Tutela: an Ethereum and Tornado Cash Anonymity Tool

Overview

Tutela: an Ethereum and Tornado Cash Anonymity Tool

The repo contains open-source code for Tutela, an anonymity tool for Ethereum and Tornado Cash users.

About Tutela

In response to the Tornado Cash (TC) Anonymity Research Tools Grant, we have built Tutela v1, an Ethereum wallet anonymity detection tool, to tell you if your blockchain transactions have revealed anything about your identity. What does this mean? Well, for example, if you have used multiple Ethereum wallets to send tokens to a single centralized exchange deposit address, you may have revealed that your wallets are owned by the same entity.
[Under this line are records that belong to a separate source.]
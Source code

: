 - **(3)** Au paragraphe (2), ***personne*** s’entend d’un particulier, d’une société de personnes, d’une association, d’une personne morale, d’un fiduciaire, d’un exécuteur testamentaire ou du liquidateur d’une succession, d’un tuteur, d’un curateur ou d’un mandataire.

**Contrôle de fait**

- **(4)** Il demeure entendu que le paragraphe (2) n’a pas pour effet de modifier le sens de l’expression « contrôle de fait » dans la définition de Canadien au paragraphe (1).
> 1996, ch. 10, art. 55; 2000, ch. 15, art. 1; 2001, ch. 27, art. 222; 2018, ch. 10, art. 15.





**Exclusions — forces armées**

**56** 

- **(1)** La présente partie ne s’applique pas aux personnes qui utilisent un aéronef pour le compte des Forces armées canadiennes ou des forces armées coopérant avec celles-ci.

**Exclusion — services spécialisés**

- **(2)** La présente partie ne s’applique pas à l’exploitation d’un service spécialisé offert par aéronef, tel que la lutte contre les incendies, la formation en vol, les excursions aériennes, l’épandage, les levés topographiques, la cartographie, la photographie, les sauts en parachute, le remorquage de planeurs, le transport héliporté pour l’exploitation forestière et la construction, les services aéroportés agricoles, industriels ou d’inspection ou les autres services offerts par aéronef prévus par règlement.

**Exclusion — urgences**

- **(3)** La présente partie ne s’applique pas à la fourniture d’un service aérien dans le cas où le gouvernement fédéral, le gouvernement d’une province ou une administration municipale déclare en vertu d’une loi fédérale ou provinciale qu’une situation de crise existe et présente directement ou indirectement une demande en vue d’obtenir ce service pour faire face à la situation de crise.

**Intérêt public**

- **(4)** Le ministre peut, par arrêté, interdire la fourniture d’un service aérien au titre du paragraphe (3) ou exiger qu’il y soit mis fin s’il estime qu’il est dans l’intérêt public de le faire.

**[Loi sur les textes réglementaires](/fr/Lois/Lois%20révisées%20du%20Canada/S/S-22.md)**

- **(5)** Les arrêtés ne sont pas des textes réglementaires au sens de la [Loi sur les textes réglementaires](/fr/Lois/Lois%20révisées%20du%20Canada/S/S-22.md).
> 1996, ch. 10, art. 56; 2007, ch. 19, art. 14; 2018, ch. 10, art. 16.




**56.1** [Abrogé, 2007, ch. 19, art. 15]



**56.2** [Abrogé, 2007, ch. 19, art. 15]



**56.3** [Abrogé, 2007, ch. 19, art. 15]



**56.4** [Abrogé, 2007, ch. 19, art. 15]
We'd love to get user feedback! Tell us what you like, what you don’t and what you think is missing! Please leave your feedback in the Tutela-Product-Feedback channel of the Tornado Cash Discord.

The Tornado Cash User's Dilemma

Tornado cash users have multiple addresses and use Tornado Cash to hide this fact. We believe the most important need for this user base is to know whether their addresses can already be connected by third parties.

Tutela, an Anonymity Detection Tool

In response, our initial MVP has focused on informing users which of their Ethereum addresses are "affiliated" (a non-blockchain analogy would be haveibeenpwned.com). This involves using a clustering algorithm and two heuristics (i.e. reveals) so far, the Ethereum deposit address reuse heuristic and the Tornado Cash unique gas price heuristic. We plan to refine and add additional heuristics over time.

Current Heuristics

Ethereum Deposit Address Reuse Heuristic

When you send tokens from an Ethereum wallet to your account at a centralized exchange, the exchange creates a unique deposit address for each customer. If you reuse the same deposit address by sending tokens from multiple Ethereum wallets to it, your two wallets can be linked. Even if you send tokens from multiple wallets to multiple deposits, all of these addresses can be linked. In this way, it is possible to build a complex graph of address relationships.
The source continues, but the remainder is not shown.